» **Problem to work on**: Every line of the entries with the word "PMLMs" in it should be shown.

» **Source records**:
+--
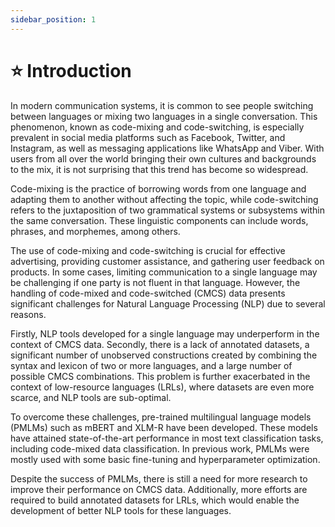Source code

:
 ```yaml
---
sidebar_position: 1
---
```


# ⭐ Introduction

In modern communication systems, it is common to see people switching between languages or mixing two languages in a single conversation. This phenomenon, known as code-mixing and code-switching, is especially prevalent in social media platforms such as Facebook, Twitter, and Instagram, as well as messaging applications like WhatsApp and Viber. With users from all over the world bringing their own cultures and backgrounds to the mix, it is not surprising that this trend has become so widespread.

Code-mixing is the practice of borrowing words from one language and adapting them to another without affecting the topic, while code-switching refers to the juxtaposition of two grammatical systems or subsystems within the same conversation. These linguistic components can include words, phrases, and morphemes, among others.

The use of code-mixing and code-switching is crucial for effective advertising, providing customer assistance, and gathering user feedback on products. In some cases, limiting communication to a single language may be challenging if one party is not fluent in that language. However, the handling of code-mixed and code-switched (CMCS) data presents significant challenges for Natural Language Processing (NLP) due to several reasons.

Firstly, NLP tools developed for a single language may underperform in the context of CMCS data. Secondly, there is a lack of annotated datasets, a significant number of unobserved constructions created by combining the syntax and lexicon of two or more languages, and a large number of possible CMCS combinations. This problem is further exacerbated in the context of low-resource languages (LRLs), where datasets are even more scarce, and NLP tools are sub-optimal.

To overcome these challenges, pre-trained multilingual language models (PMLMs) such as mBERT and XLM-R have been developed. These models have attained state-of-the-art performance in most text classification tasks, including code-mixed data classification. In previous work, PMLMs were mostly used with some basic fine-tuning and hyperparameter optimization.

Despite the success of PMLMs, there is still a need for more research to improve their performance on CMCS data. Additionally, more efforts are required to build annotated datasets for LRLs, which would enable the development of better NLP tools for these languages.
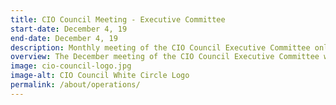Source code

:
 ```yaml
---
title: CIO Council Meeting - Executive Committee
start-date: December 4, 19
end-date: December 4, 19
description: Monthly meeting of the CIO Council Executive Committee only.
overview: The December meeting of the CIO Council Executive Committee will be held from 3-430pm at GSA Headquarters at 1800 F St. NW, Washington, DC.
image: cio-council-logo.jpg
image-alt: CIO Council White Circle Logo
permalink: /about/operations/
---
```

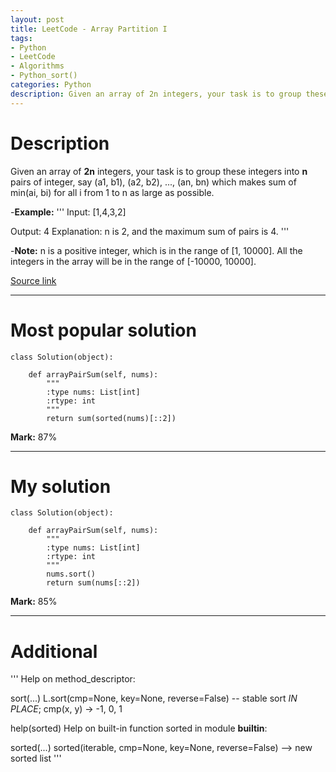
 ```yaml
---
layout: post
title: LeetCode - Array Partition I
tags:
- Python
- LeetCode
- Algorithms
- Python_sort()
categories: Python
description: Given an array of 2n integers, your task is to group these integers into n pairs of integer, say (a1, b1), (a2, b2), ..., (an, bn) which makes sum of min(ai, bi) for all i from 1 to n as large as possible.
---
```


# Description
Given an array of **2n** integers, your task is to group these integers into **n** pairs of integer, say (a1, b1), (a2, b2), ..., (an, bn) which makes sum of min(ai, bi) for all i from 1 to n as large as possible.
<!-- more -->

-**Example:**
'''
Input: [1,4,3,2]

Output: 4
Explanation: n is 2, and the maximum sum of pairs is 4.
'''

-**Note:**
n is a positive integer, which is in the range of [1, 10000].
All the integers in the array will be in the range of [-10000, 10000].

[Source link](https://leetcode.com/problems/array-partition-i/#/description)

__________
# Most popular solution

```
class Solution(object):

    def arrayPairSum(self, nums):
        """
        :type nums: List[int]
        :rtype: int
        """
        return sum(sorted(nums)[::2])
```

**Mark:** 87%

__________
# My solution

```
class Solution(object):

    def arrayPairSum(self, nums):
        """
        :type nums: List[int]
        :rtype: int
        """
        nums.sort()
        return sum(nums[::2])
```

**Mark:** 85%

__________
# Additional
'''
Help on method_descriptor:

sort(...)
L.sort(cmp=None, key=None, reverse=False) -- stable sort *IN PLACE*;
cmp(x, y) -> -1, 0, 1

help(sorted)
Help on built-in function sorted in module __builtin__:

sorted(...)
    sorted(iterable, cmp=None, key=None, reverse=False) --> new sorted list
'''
+--
» **Answer box**:
To overcome these challenges, pre-trained multilingual language models (PMLMs) such as mBERT and XLM-R have been developed. These models have attained state-of-the-art performance in most text classification tasks, including code-mixed data classification. In previous work, PMLMs were mostly used with some basic fine-tuning and hyperparameter optimization.
Despite the success of PMLMs, there is still a need for more research to improve their performance on CMCS data. Additionally, more efforts are required to build annotated datasets for LRLs, which would enable the development of better NLP tools for these languages.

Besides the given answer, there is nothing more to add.